• [TASK INSTRUCTIONS]: Below are records; copy exactly the line containing "의사 결정 > 배치 이름" and every line after it, through the last.

Pictures paired with source code
* * *
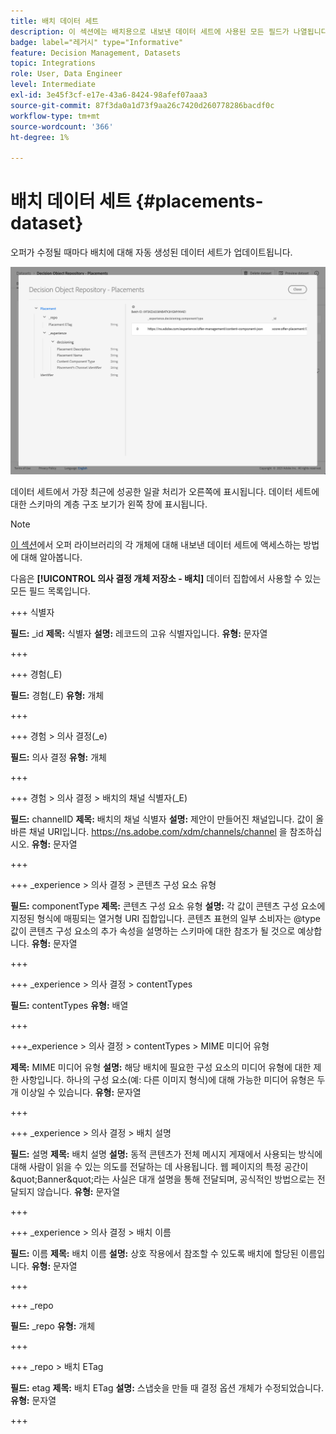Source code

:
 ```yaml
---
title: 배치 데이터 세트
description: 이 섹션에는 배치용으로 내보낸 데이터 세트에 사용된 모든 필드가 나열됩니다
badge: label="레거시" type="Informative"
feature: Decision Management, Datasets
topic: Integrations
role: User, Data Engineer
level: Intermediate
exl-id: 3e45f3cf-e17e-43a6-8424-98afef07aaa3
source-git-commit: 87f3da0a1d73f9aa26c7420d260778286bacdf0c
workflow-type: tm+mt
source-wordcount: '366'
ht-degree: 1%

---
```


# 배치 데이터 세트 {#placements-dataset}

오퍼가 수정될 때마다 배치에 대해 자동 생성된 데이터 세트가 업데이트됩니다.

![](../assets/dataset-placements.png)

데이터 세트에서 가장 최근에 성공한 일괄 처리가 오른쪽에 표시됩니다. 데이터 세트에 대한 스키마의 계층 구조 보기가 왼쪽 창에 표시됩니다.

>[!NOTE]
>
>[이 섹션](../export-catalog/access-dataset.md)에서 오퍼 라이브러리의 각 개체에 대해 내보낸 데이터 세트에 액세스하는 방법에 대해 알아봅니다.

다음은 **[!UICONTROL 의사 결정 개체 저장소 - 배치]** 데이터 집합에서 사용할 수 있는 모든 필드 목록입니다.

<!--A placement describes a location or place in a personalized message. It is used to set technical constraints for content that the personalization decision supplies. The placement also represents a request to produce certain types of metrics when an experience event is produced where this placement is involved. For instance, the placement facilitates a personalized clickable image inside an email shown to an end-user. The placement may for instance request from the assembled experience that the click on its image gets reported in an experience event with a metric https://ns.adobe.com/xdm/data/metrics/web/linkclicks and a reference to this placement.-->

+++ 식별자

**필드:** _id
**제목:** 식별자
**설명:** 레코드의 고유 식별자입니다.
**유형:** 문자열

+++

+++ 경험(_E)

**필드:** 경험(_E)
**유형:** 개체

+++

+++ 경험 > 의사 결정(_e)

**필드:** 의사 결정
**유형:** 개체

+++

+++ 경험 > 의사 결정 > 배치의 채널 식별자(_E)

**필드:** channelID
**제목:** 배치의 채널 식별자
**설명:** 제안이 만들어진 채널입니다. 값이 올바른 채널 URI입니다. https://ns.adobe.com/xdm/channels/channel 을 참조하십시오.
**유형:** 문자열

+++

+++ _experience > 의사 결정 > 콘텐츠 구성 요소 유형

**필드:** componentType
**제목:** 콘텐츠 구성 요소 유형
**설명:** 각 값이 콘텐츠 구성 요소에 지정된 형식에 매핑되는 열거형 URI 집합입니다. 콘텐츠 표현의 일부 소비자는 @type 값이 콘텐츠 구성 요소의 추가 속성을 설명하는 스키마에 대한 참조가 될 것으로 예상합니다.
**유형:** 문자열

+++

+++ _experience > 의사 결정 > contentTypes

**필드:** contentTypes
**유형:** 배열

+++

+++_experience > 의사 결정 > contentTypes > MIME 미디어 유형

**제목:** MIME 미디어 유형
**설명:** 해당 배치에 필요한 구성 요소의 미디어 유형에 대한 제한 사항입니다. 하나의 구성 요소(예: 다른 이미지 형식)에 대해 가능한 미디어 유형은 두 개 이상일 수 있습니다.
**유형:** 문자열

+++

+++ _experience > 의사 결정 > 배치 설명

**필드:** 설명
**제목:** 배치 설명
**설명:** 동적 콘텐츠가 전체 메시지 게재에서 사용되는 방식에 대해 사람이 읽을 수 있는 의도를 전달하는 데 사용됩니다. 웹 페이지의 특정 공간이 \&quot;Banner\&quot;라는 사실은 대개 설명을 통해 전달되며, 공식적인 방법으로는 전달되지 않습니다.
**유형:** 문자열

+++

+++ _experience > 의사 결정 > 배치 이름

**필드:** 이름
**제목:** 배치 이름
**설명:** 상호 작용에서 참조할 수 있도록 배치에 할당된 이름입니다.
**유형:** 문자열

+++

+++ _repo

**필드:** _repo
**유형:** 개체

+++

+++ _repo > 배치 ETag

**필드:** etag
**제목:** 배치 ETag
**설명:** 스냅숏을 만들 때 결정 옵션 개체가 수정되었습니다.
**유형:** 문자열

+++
* * *
• [TASK ANSWER]:
+++ _experience > 의사 결정 > 배치 이름

**필드:** 이름
**제목:** 배치 이름
**설명:** 상호 작용에서 참조할 수 있도록 배치에 할당된 이름입니다.
**유형:** 문자열

+++

+++ _repo

**필드:** _repo
**유형:** 개체

+++

+++ _repo > 배치 ETag

**필드:** etag
**제목:** 배치 ETag
**설명:** 스냅숏을 만들 때 결정 옵션 개체가 수정되었습니다.
**유형:** 문자열

+++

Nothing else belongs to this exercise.